:: SOURCE DATA

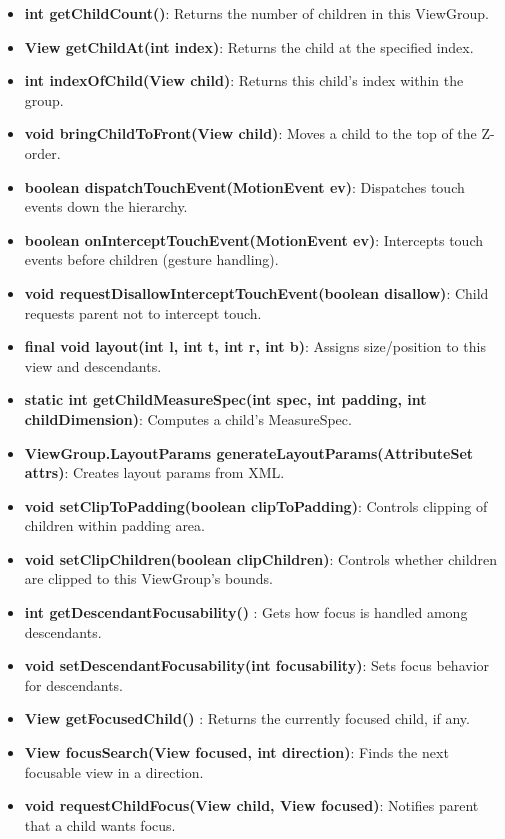 \documentclass{report}
\begin{document}
\begin{itemize}
\begin{itemize}
                \item \textbf{int getChildCount()}: Returns the number of children in this ViewGroup.
                \item \textbf{View getChildAt(int index)}: Returns the child at the specified index.
                \item \textbf{int indexOfChild(View child)}: Returns this child's index within the group.
                \item \textbf{void bringChildToFront(View child)}: Moves a child to the top of the Z-order.

                \item \textbf{boolean dispatchTouchEvent(MotionEvent ev)}: Dispatches touch events down the hierarchy.
                \item \textbf{boolean onInterceptTouchEvent(MotionEvent ev)}: Intercepts touch events before children (gesture handling).
                \item \textbf{void requestDisallowInterceptTouchEvent(boolean disallow)}: Child requests parent not to intercept touch.

                \item \textbf{final void layout(int l, int t, int r, int b)}: Assigns size/position to this view and descendants.
                \item \textbf{static int getChildMeasureSpec(int spec, int padding, int childDimension)}: Computes a child’s MeasureSpec.
                \item \textbf{ViewGroup.LayoutParams generateLayoutParams(AttributeSet attrs)}: Creates layout params from XML.

                \item \textbf{void setClipToPadding(boolean clipToPadding)}: Controls clipping of children within padding area.
                \item \textbf{void setClipChildren(boolean clipChildren)}: Controls whether children are clipped to this ViewGroup’s bounds.
                \item \textbf{int getDescendantFocusability()} : Gets how focus is handled among descendants.
                \item \textbf{void setDescendantFocusability(int focusability)}: Sets focus behavior for descendants.
                \item \textbf{View getFocusedChild()} : Returns the currently focused child, if any.
                \item \textbf{View focusSearch(View focused, int direction)}: Finds the next focusable view in a direction.
                \item \textbf{void requestChildFocus(View child, View focused)}: Notifies parent that a child wants focus.


\end{itemize}
\end{itemize}
\end{document}
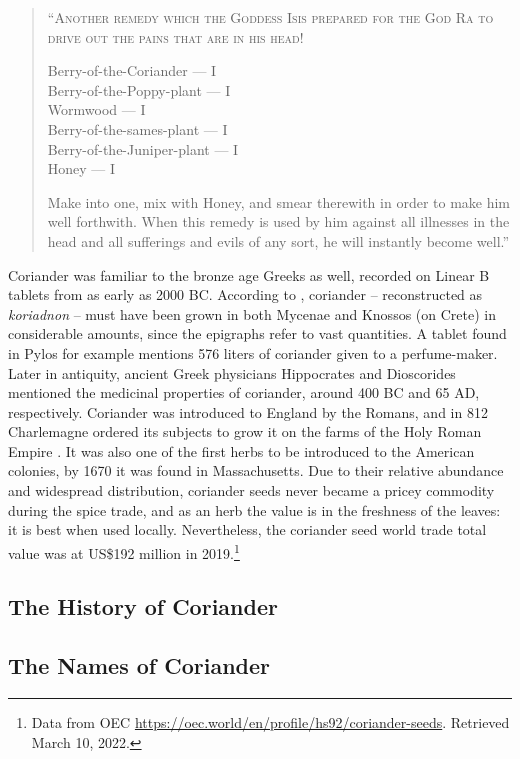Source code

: \begin{quote}
\textsc{``Another remedy which the Goddess Isis prepared for the God Ra to drive out the pains that are in his head!}

\smallskip
Berry-of-the-Coriander --- I\\
Berry-of-the-Poppy-plant --- I\\
Wormwood --- I\\
Berry-of-the-sames-plant --- I\\
Berry-of-the-Juniper-plant --- I\\
Honey --- I
\smallskip

Make into one, mix with Honey, and smear therewith in order to make him well forthwith. When this remedy is used by him against all illnesses in the head and all sufferings and evils of any sort, he will instantly become well.'' \textcite[40]{bryan_papyrus_1930}
\end{quote}

\noindent Coriander was familiar to the bronze age Greeks as well, recorded on Linear B tablets from as early as 2000 BC. According to \textcite{chadwick_mycenaean_1976}, coriander -- reconstructed as \textit{koriadnon} -- must have been grown in both Mycenae and Knossos (on Crete) in considerable amounts, since the epigraphs refer to vast quantities. A tablet found in Pylos for example mentions 576 liters of coriander given to a perfume-maker. Later in antiquity, ancient Greek physicians Hippocrates and Dioscorides mentioned the medicinal properties of coriander, around 400 BC and 65 AD, respectively. Coriander was introduced to England by the Romans, and in 812 Charlemagne ordered its subjects to grow it on the farms of the Holy Roman Empire \parencite{prance_cultural_2005}. It was also one of the first herbs to be introduced to the American colonies, by 1670 it was found in Massachusetts. Due to their relative abundance and widespread distribution, coriander seeds never became a pricey commodity during the spice trade, and as an herb the value is in the freshness of the leaves: it is best when used locally. Nevertheless, the coriander seed world trade total value was at US\$192 million in 2019.\footnote{Data from OEC \url{https://oec.world/en/profile/hs92/coriander-seeds}. Retrieved March 10, 2022.}

\subsection{The History of Coriander}

\subsection{The Names of Coriander}

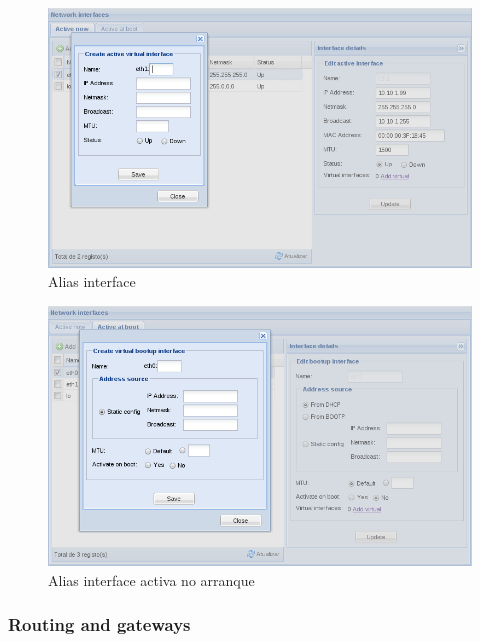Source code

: \begin{figure}[H]
    \begin{center}
    \includegraphics[scale=0.38]{screenshots/etfw/etfw_network_interfaces_03.png}
    \caption{Alias interface}
    \label{fig:etfw_network_interfaces_02}
    \end{center}
\end{figure}

\begin{figure}[H]
    \begin{center}
    \includegraphics[scale=0.38]{screenshots/etfw/etfw_network_interfaces_04.png}
    \caption{Alias interface activa no arranque}
    \label{fig:etfw_network_interfaces_02}
    \end{center}
\end{figure}

\subsubsection{Routing and gateways}

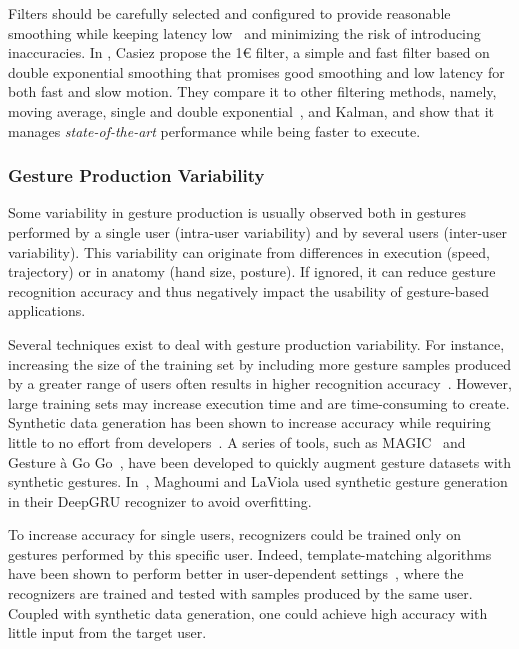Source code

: Filters should be carefully selected and configured to provide reasonable smoothing while keeping latency low~\cite{Pavlovych:2009} and minimizing the risk of introducing inaccuracies. In \cite{Casiez:2012}, Casiez \etal propose the 1€ filter, a simple and fast filter based on double exponential smoothing that promises good smoothing and low latency for both fast and slow motion. They compare it to other filtering methods, namely, moving average, single and double exponential~\cite{LaViola:2003}, and Kalman, and show that it manages \textit{state-of-the-art} performance while being faster to execute.


\subsubsection{Gesture Production Variability} \label{sec:state_of_the_art:overview:challenges:production-variability}
Some variability in gesture production is usually observed both in gestures performed by a single user (intra-user variability) and by several users (inter-user variability). This variability can originate from differences in execution (\eg speed, trajectory) or in anatomy (\eg hand size, posture). If ignored, it can reduce gesture recognition accuracy and thus negatively impact the usability of gesture-based applications.

Several techniques exist to deal with gesture production variability. For instance, increasing the size of the training set by including more gesture samples produced by a greater range of users often results in higher recognition accuracy~\cite{Vatavu:2013}.
However, large training sets may increase execution time and are time-consuming to create. Synthetic data generation has been shown to increase accuracy while requiring little to no effort from developers~\cite{Taranta:2016, Leiva:2015}. A series of tools, such as MAGIC~\cite{Ashbrook:2010, Kohlsdorf:2011, Kohlsdorf:2013} and Gesture à Go Go~\cite{Leiva:2015}, have been developed to quickly augment gesture datasets with synthetic gestures. In~\cite{Maghoumi:2019}, Maghoumi and LaViola used synthetic gesture generation in their DeepGRU recognizer to avoid overfitting.

To increase accuracy for single users, recognizers could be trained only on gestures performed by this specific user. Indeed, template-matching algorithms have been shown to perform better in user-dependent settings~\cite{Vatavu:2013}, \ie where the recognizers are trained and tested with samples produced by the same user. 
Coupled with synthetic data generation, one could achieve high accuracy with little input from the target user. 

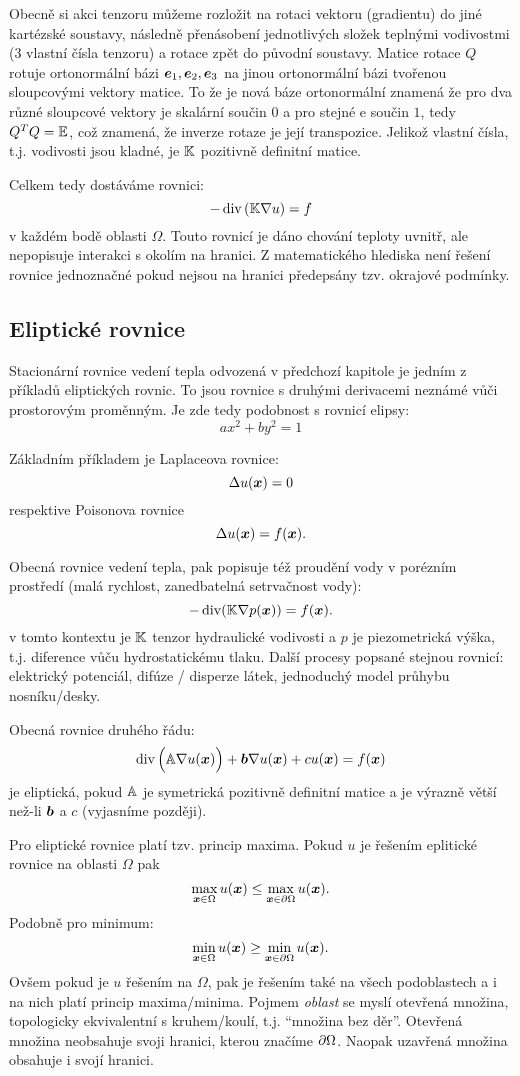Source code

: Obecně si akci tenzoru můžeme rozložit na rotaci vektoru (gradientu) do jiné kartézské soustavy, 
následně přenásobení jednotlivých složek teplnými vodivostmi (3 vlastní čísla tenzoru)
a rotace zpět do původní soustavy. Matice rotace $Q$ rotuje ortonormální bázi 
$\mathbf{\boldsymbol{e}}_1, \mathbf{\boldsymbol{e}}_2, \mathbf{\boldsymbol{e}}_3$ na jinou ortonormální bázi tvořenou sloupcovými vektory matice.
To že je nová báze ortonormální znamená že pro dva různé sloupcové vektory je skalární 
součin $0$ a pro stejné e součin $1$, tedy  $Q^TQ = {\mathbb{E}}$, což znamená, že 
inverze rotaze je její transpozice. Jelikož vlastní čísla, t.j. vodivosti 
jsou kladné, je ${\mathbb{K}}$ pozitivně definitní matice.

Celkem tedy dostáváme rovnici:
\[
    - \operatorname{div}\left( {\mathbb{K}} \nabla u \right) = f  
\]
v každém bodě oblasti $\Omega$. Touto rovnicí je dáno chování teploty uvnitř, 
ale nepopisuje interakci s okolím na hranici. Z matematického hlediska není řešení 
rovnice jednoznačné pokud nejsou na hranici předepsány tzv. okrajové podmínky.



\subsection{Eliptické rovnice}
Stacionární rovnice vedení tepla odvozená v předchozí kapitole je jedním z příkladů 
eliptických rovnic. To jsou rovnice s druhými derivacemi neznámé vůči prostorovým proměnným.
Je zde tedy podobnost s rovnicí elipsy:
\[
    ax^2 + by^2 = 1
\]


Základním příkladem je Laplaceova rovnice:
\[
    \Delta u(\mathbf{\boldsymbol{x}}) = 0
\]
respektive Poisonova rovnice
\[
    \Delta u(\mathbf{\boldsymbol{x}}) = f(\mathbf{\boldsymbol{x}}).
\]

Obecná rovnice vedení tepla, pak popisuje též proudění vody v porézním prostředí 
(malá rychlost, zanedbatelná setrvačnost vody):
\[
   - \operatorname{div}( {\mathbb{K}} \nabla p(\mathbf{\boldsymbol{x}})) = f(\mathbf{\boldsymbol{x}}).
\]
v tomto kontextu je ${\mathbb{K}}$ tenzor hydraulické vodivosti a $p$ je piezometrická výška, t.j. 
diference vůču hydrostatickému tlaku. Další procesy popsané stejnou rovnicí: elektrický potenciál, 
difúze / disperze látek, jednoduchý model průhybu nosníku/desky.


Obecná rovnice druhého řádu:
\[
  \operatorname{div}\Big( {\mathbb{A}} \nabla u(\mathbf{\boldsymbol{x}})\Big) + \mathbf{\boldsymbol{b}} \nabla u(\mathbf{\boldsymbol{x}}) + c u(\mathbf{\boldsymbol{x}})= f(\mathbf{\boldsymbol{x}})
\]
je eliptická, pokud ${\mathbb{A}}$ je symetrická pozitivně definitní matice 
a je výrazně větší než-li $\mathbf{\boldsymbol{b}}$ a $c$ (vyjasníme později).

Pro eliptické rovnice platí tzv. princip maxima. 
Pokud $u$ je řešením eplitické rovnice na oblasti $\Omega$
pak 
\[
    \max_{\mathbf{\boldsymbol{x}} \in \Omega} u(\mathbf{\boldsymbol{x}}) \le \max_{\mathbf{\boldsymbol{x}} \in \partial \Omega}  u(\mathbf{\boldsymbol{x}}).
\]
Podobně pro minimum:
\[
    \min_{\mathbf{\boldsymbol{x}} \in \Omega} u(\mathbf{\boldsymbol{x}}) \ge \min_{\mathbf{\boldsymbol{x}} \in \partial \Omega}  u(\mathbf{\boldsymbol{x}}).
\]
Ovšem pokud je $u$ řešením na $\Omega$, pak je řešením také na všech 
podoblastech a i na nich platí princip maxima/minima. Pojmem {\it oblast}
se myslí otevřená množina, topologicky ekvivalentní s kruhem/koulí, t.j. ``množina bez děr''.
Otevřená množina neobsahuje svoji hranici, kterou značíme $\partial \Omega$. 
Naopak uzavřená množina obsahuje i svojí hranici.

::::

## EXERCISE
Please find the lines in the data that contain the word "pozitivně" and copy them.

## RESPONSE BOX
jsou kladné, je ${\mathbb{K}}$ pozitivně definitní matice.
je eliptická, pokud ${\mathbb{A}}$ je symetrická pozitivně definitní matice 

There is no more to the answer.